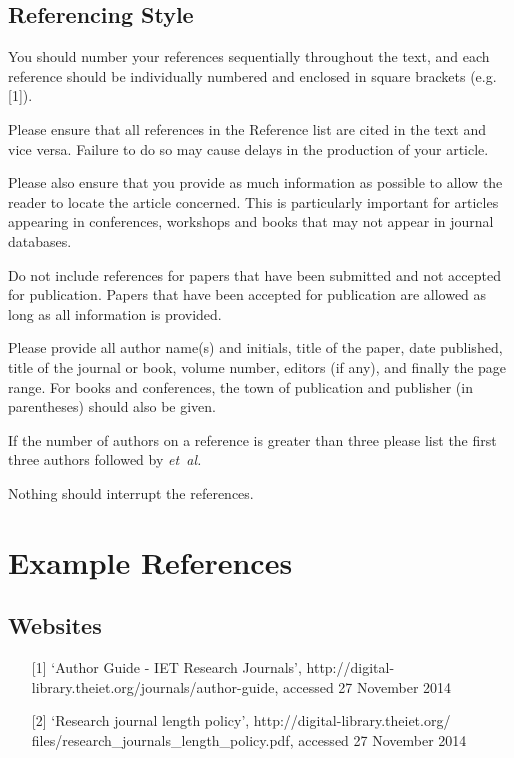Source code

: \documentclass{cta-author}
\begin{document}
\subsection{Referencing Style}\label{subsec12.1}

You should number your references sequentially throughout the text, and each
reference should be individually numbered and enclosed in square brackets
(e.g. [1]).

Please ensure that all references in the Reference list are cited in the
text and vice versa. Failure to do so may cause delays in the production of
your article.

Please also ensure that you provide as much information as possible to allow
the reader to locate the article concerned. This is particularly important
for articles appearing in conferences, workshops and books that may not
appear in journal databases.

Do not include references for papers that have been submitted and not
accepted for publication. Papers that have been accepted for publication are
allowed as long as all information is provided.

Please provide all author name(s) and initials, title of the paper, date
published, title of the journal or book, volume number, editors (if any),
and finally the page range. For books and conferences, the town of
publication and publisher (in parentheses) should also be given.

If the number of authors on a reference is greater than three please list
the first three authors followed by \textit{et~al. }

Nothing should interrupt the references.

\section{Example References}\label{sec13}

\subsection{Websites}\label{subsec13.1}

\begin{enumerate}
\item[{[1]}] `Author Guide - IET Research Journals',
http://digital-library.theiet.org/journals/author-guide, accessed 27
November 2014\vspace*{6pt}

\item[{[2]}] `Research journal length policy',
http://digital-library.theiet.org/ files/research\_journals\_length\_policy.pdf,
accessed 27 November 2014
\end{enumerate}
\end{document}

Work request:
All of the entries above are to be written out exactly, with no pictures.

Output of the exercise:
Source code

: \documentclass{cta-author}
\begin{document}
\subsection{Referencing Style}\label{subsec12.1}

You should number your references sequentially throughout the text, and each
reference should be individually numbered and enclosed in square brackets
(e.g. [1]).

Please ensure that all references in the Reference list are cited in the
text and vice versa. Failure to do so may cause delays in the production of
your article.

Please also ensure that you provide as much information as possible to allow
the reader to locate the article concerned. This is particularly important
for articles appearing in conferences, workshops and books that may not
appear in journal databases.

Do not include references for papers that have been submitted and not
accepted for publication. Papers that have been accepted for publication are
allowed as long as all information is provided.

Please provide all author name(s) and initials, title of the paper, date
published, title of the journal or book, volume number, editors (if any),
and finally the page range. For books and conferences, the town of
publication and publisher (in parentheses) should also be given.

If the number of authors on a reference is greater than three please list
the first three authors followed by \textit{et~al. }

Nothing should interrupt the references.

\section{Example References}\label{sec13}

\subsection{Websites}\label{subsec13.1}

\begin{enumerate}
\item[{[1]}] `Author Guide - IET Research Journals',
http://digital-library.theiet.org/journals/author-guide, accessed 27
November 2014\vspace*{6pt}

\item[{[2]}] `Research journal length policy',
http://digital-library.theiet.org/ files/research\_journals\_length\_policy.pdf,
accessed 27 November 2014
\end{enumerate}
\end{document}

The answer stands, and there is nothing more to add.